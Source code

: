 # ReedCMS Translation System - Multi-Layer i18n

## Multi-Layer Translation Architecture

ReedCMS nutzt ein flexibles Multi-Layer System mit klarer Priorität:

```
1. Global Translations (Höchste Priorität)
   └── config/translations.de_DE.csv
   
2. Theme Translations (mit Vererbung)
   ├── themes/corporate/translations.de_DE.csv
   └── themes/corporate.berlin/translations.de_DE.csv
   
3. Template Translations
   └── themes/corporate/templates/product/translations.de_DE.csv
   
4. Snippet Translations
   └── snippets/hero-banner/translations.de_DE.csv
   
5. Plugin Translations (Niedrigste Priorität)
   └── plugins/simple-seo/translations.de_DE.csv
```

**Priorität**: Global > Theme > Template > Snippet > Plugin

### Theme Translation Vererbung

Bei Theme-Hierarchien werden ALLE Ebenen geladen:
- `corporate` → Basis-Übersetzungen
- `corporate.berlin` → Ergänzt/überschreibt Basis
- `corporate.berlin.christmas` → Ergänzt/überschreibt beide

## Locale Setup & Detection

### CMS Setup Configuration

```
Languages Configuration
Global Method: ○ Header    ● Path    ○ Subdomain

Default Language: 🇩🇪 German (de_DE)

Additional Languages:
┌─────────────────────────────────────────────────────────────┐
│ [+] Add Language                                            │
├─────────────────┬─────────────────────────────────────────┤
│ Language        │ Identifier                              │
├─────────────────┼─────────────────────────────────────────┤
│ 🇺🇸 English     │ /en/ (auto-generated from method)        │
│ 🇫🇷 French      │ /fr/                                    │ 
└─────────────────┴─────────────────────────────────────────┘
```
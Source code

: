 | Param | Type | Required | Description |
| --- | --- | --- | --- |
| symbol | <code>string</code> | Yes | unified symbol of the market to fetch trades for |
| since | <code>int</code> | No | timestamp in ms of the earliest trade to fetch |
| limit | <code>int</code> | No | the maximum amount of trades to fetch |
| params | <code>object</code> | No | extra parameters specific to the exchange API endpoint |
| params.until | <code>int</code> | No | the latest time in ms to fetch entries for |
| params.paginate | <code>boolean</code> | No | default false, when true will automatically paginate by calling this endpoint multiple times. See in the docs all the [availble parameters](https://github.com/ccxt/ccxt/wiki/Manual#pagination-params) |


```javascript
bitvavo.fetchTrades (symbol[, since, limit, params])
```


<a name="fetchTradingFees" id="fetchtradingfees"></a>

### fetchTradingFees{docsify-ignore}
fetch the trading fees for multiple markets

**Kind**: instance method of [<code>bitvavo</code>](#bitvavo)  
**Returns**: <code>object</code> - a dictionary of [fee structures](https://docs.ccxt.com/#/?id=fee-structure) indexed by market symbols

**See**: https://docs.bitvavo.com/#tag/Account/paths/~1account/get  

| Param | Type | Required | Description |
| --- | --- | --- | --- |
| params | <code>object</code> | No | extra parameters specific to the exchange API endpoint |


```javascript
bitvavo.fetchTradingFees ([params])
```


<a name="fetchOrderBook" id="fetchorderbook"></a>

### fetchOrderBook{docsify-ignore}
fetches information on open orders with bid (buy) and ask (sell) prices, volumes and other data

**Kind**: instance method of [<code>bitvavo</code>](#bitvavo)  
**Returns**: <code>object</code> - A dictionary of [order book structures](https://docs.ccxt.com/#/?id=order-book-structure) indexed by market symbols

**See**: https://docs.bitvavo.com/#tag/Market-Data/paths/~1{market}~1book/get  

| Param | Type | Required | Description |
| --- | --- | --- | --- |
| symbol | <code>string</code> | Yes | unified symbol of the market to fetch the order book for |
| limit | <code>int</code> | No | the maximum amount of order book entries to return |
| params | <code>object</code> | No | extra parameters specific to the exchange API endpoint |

==

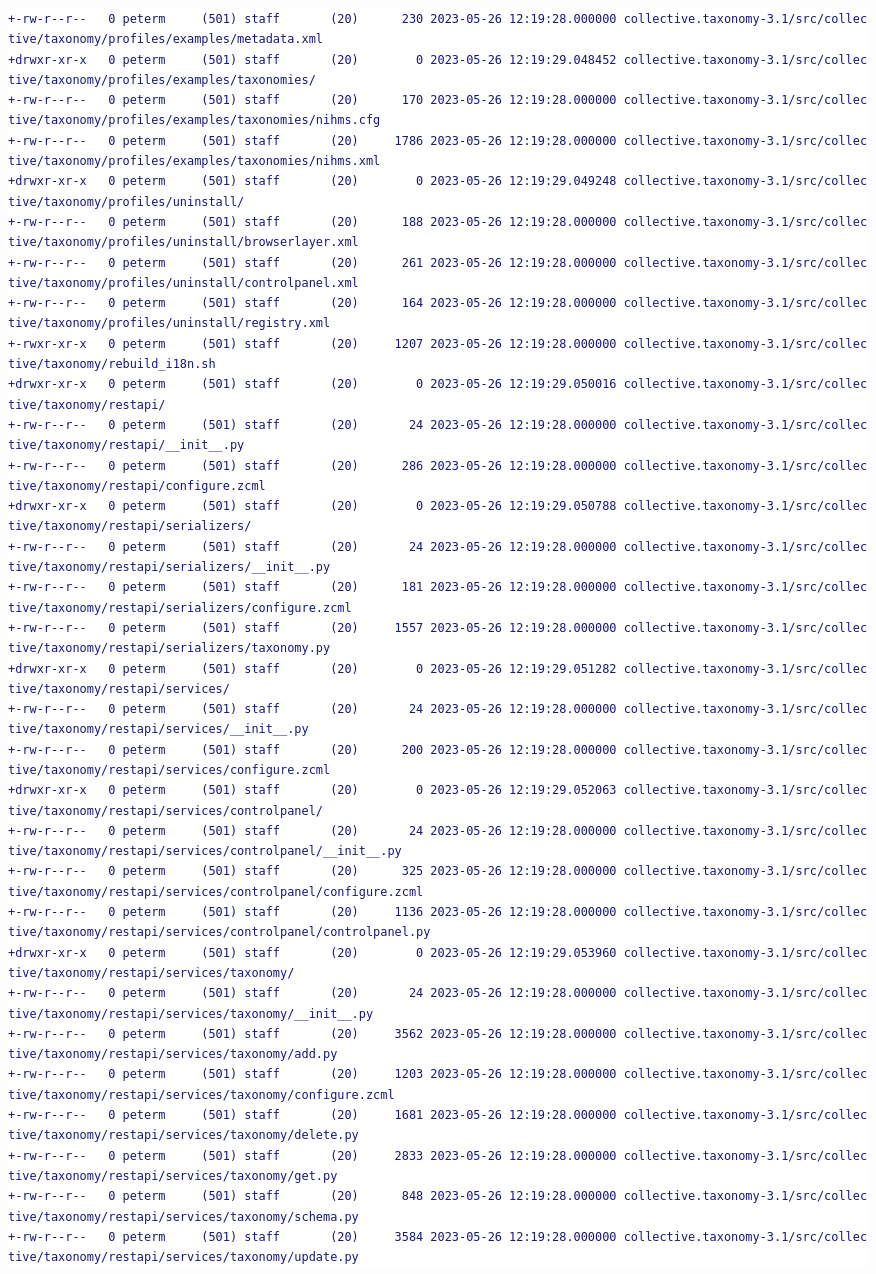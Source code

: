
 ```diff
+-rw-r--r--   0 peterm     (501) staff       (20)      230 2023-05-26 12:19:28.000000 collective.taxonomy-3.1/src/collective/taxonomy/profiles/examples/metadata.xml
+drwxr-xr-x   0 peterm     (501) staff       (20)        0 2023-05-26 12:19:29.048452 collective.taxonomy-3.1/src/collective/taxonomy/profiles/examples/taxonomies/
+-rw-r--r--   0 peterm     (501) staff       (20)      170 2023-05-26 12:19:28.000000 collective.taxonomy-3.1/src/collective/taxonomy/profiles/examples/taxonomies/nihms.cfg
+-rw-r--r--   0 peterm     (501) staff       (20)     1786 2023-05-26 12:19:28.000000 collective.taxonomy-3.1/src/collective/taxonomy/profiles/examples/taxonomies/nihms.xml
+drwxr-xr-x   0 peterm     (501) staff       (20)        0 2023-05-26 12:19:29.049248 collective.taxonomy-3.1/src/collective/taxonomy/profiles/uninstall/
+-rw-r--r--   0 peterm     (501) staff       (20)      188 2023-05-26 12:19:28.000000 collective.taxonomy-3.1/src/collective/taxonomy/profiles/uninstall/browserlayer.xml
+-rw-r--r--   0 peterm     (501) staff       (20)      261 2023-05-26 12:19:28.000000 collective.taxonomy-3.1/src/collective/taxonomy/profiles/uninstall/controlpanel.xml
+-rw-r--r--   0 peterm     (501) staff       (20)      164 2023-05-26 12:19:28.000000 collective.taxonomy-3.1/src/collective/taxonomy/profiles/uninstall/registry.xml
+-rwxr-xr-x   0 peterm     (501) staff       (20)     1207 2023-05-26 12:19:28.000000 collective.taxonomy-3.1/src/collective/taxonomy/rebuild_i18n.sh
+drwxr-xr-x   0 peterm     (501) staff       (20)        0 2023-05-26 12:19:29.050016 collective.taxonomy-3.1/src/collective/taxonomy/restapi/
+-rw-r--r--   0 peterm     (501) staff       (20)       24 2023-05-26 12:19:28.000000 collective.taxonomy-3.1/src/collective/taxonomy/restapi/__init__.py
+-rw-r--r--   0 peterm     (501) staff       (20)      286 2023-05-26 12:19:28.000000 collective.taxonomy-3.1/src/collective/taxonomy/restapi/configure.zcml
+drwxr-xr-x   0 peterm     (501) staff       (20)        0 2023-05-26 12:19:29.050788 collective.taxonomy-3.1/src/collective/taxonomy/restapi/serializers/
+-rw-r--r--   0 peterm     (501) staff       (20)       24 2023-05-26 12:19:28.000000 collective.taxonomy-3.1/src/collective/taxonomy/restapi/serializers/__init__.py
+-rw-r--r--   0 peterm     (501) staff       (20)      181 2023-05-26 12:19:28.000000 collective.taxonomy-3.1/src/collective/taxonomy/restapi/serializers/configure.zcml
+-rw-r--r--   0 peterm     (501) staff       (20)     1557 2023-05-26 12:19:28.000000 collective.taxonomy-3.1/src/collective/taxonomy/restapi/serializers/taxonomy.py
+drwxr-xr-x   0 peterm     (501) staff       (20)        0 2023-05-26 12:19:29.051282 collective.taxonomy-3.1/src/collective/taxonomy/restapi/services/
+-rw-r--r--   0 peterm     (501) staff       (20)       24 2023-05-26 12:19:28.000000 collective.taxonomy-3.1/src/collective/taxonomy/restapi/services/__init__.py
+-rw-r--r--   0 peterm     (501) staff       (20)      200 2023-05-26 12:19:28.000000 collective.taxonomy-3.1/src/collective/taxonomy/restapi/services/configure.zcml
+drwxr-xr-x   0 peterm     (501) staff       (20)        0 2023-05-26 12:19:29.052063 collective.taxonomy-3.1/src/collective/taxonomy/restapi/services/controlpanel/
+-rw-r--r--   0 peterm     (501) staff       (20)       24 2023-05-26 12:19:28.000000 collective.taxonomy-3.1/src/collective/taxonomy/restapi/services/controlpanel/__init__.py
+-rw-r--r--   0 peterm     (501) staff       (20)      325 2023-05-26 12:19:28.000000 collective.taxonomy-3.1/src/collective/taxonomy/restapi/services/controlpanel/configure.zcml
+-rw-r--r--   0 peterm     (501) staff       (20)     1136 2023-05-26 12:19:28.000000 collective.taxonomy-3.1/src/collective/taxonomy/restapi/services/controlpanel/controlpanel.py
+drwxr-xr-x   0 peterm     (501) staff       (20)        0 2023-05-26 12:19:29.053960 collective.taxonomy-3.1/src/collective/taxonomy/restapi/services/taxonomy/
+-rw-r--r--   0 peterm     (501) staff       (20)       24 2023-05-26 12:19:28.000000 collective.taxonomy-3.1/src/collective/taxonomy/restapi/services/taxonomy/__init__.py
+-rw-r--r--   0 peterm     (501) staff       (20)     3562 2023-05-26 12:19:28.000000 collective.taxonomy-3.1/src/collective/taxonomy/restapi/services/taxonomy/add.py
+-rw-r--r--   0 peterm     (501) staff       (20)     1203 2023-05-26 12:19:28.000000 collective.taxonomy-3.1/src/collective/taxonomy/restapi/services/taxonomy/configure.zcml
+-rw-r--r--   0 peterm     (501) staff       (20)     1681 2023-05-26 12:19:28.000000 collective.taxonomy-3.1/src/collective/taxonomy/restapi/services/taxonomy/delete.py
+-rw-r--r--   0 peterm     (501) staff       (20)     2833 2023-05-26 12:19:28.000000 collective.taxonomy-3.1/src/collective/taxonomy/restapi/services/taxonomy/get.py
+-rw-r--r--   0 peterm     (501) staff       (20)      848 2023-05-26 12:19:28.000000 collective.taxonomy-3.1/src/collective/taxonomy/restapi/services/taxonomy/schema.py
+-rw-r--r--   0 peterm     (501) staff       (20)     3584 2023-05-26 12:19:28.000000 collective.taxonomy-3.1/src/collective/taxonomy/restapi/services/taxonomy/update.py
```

TASK TO COMPLETE >>
Which lines run from the one holding "trade to fetch |" through the one holding "order book for |" in the records above? Repeat them exactly, both included, and nothing more.

TASK OUTPUT >>
| since | <code>int</code> | No | timestamp in ms of the earliest trade to fetch |
| limit | <code>int</code> | No | the maximum amount of trades to fetch |
| params | <code>object</code> | No | extra parameters specific to the exchange API endpoint |
| params.until | <code>int</code> | No | the latest time in ms to fetch entries for |
| params.paginate | <code>boolean</code> | No | default false, when true will automatically paginate by calling this endpoint multiple times. See in the docs all the [availble parameters](https://github.com/ccxt/ccxt/wiki/Manual#pagination-params) |


```javascript
bitvavo.fetchTrades (symbol[, since, limit, params])
```


<a name="fetchTradingFees" id="fetchtradingfees"></a>

### fetchTradingFees{docsify-ignore}
fetch the trading fees for multiple markets

**Kind**: instance method of [<code>bitvavo</code>](#bitvavo)  
**Returns**: <code>object</code> - a dictionary of [fee structures](https://docs.ccxt.com/#/?id=fee-structure) indexed by market symbols

**See**: https://docs.bitvavo.com/#tag/Account/paths/~1account/get  

| Param | Type | Required | Description |
| --- | --- | --- | --- |
| params | <code>object</code> | No | extra parameters specific to the exchange API endpoint |


```javascript
bitvavo.fetchTradingFees ([params])
```


<a name="fetchOrderBook" id="fetchorderbook"></a>

### fetchOrderBook{docsify-ignore}
fetches information on open orders with bid (buy) and ask (sell) prices, volumes and other data

**Kind**: instance method of [<code>bitvavo</code>](#bitvavo)  
**Returns**: <code>object</code> - A dictionary of [order book structures](https://docs.ccxt.com/#/?id=order-book-structure) indexed by market symbols

**See**: https://docs.bitvavo.com/#tag/Market-Data/paths/~1{market}~1book/get  

| Param | Type | Required | Description |
| --- | --- | --- | --- |
| symbol | <code>string</code> | Yes | unified symbol of the market to fetch the order book for |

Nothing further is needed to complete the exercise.